Wherever the string "GetPlayers" shows up in the records below, return that line.
*** Opening of Stored data ***
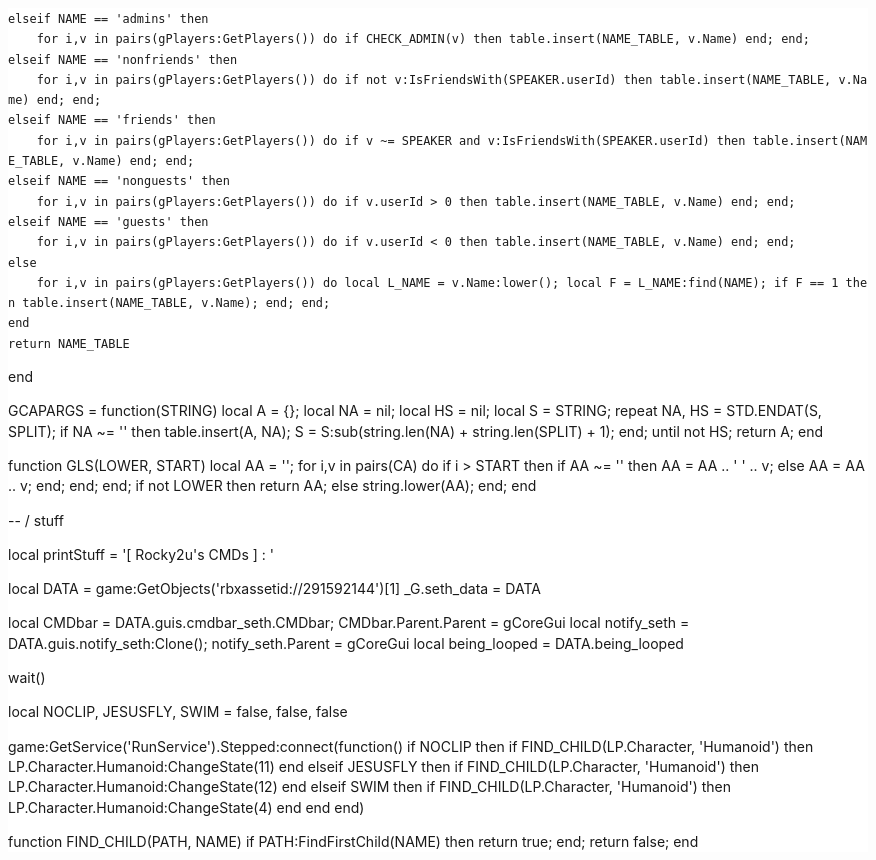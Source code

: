 	elseif NAME == 'admins' then
		for i,v in pairs(gPlayers:GetPlayers()) do if CHECK_ADMIN(v) then table.insert(NAME_TABLE, v.Name) end; end;
	elseif NAME == 'nonfriends' then
		for i,v in pairs(gPlayers:GetPlayers()) do if not v:IsFriendsWith(SPEAKER.userId) then table.insert(NAME_TABLE, v.Name) end; end;
	elseif NAME == 'friends' then
		for i,v in pairs(gPlayers:GetPlayers()) do if v ~= SPEAKER and v:IsFriendsWith(SPEAKER.userId) then table.insert(NAME_TABLE, v.Name) end; end;
	elseif NAME == 'nonguests' then
		for i,v in pairs(gPlayers:GetPlayers()) do if v.userId > 0 then table.insert(NAME_TABLE, v.Name) end; end;
	elseif NAME == 'guests' then
		for i,v in pairs(gPlayers:GetPlayers()) do if v.userId < 0 then table.insert(NAME_TABLE, v.Name) end; end;
	else
		for i,v in pairs(gPlayers:GetPlayers()) do local L_NAME = v.Name:lower(); local F = L_NAME:find(NAME); if F == 1 then table.insert(NAME_TABLE, v.Name); end; end;
	end
	return NAME_TABLE
end

GCAPARGS = function(STRING) local A = {}; local NA = nil; local HS = nil; local S = STRING; repeat NA, HS = STD.ENDAT(S, SPLIT); if NA ~= '' then table.insert(A, NA); S = S:sub(string.len(NA) + string.len(SPLIT) + 1); end; until not HS; return A; end

function GLS(LOWER, START) local AA = ''; for i,v in pairs(CA) do if i > START then if AA ~= '' then AA = AA .. ' ' .. v; else AA = AA .. v; end; end; end; if not LOWER then return AA; else string.lower(AA); end; end

-- / stuff

local printStuff = '[ Rocky2u\'s CMDs ] : '

local DATA = game:GetObjects('rbxassetid://291592144')[1]
_G.seth_data = DATA

local CMDbar = DATA.guis.cmdbar_seth.CMDbar; CMDbar.Parent.Parent = gCoreGui
local notify_seth = DATA.guis.notify_seth:Clone(); notify_seth.Parent = gCoreGui
local being_looped = DATA.being_looped

wait()

local NOCLIP, JESUSFLY, SWIM = false, false, false

game:GetService('RunService').Stepped:connect(function()
	if NOCLIP then
		if FIND_CHILD(LP.Character, 'Humanoid') then LP.Character.Humanoid:ChangeState(11) end
	elseif JESUSFLY then
		if FIND_CHILD(LP.Character, 'Humanoid') then LP.Character.Humanoid:ChangeState(12) end
	elseif SWIM then
		if FIND_CHILD(LP.Character, 'Humanoid') then LP.Character.Humanoid:ChangeState(4) end
	end
end)

function FIND_CHILD(PATH, NAME) if PATH:FindFirstChild(NAME) then return true; end; return false; end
*** Close of Stored data ***
#### [Finished task]
		for i,v in pairs(gPlayers:GetPlayers()) do if CHECK_ADMIN(v) then table.insert(NAME_TABLE, v.Name) end; end;
		for i,v in pairs(gPlayers:GetPlayers()) do if not v:IsFriendsWith(SPEAKER.userId) then table.insert(NAME_TABLE, v.Name) end; end;
		for i,v in pairs(gPlayers:GetPlayers()) do if v ~= SPEAKER and v:IsFriendsWith(SPEAKER.userId) then table.insert(NAME_TABLE, v.Name) end; end;
		for i,v in pairs(gPlayers:GetPlayers()) do if v.userId > 0 then table.insert(NAME_TABLE, v.Name) end; end;
		for i,v in pairs(gPlayers:GetPlayers()) do if v.userId < 0 then table.insert(NAME_TABLE, v.Name) end; end;
		for i,v in pairs(gPlayers:GetPlayers()) do local L_NAME = v.Name:lower(); local F = L_NAME:find(NAME); if F == 1 then table.insert(NAME_TABLE, v.Name); end; end;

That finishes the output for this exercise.